---------- Listed entries

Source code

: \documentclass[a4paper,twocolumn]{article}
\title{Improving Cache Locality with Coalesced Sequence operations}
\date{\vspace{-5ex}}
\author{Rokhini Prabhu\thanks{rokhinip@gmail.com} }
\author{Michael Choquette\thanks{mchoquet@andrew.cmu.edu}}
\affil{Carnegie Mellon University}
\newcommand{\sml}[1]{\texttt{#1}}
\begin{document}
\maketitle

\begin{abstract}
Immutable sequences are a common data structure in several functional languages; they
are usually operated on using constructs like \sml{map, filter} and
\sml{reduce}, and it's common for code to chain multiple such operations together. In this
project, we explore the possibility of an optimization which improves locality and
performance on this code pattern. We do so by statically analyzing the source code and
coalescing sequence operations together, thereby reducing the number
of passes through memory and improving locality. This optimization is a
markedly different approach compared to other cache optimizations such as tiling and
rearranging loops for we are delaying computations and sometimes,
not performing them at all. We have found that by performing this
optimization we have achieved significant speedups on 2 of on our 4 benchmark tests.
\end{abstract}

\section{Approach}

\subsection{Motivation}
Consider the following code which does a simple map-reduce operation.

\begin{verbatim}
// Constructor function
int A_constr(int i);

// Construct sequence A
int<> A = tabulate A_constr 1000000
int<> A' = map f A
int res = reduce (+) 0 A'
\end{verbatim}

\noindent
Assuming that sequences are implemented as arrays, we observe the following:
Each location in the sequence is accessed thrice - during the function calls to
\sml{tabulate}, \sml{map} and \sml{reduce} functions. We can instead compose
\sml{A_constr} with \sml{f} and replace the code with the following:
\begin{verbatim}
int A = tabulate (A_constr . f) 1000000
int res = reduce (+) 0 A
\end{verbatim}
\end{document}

--------------------

● Activity:
Copy out the entries above exactly as given, starting at the top and ending with the line containing "not performing them"; include both and nothing more.

● Answer section:
Source code

: \documentclass[a4paper,twocolumn]{article}
\title{Improving Cache Locality with Coalesced Sequence operations}
\date{\vspace{-5ex}}
\author{Rokhini Prabhu\thanks{rokhinip@gmail.com} }
\author{Michael Choquette\thanks{mchoquet@andrew.cmu.edu}}
\affil{Carnegie Mellon University}
\newcommand{\sml}[1]{\texttt{#1}}
\begin{document}
\maketitle

\begin{abstract}
Immutable sequences are a common data structure in several functional languages; they
are usually operated on using constructs like \sml{map, filter} and
\sml{reduce}, and it's common for code to chain multiple such operations together. In this
project, we explore the possibility of an optimization which improves locality and
performance on this code pattern. We do so by statically analyzing the source code and
coalescing sequence operations together, thereby reducing the number
of passes through memory and improving locality. This optimization is a
markedly different approach compared to other cache optimizations such as tiling and
rearranging loops for we are delaying computations and sometimes,
not performing them at all. We have found that by performing this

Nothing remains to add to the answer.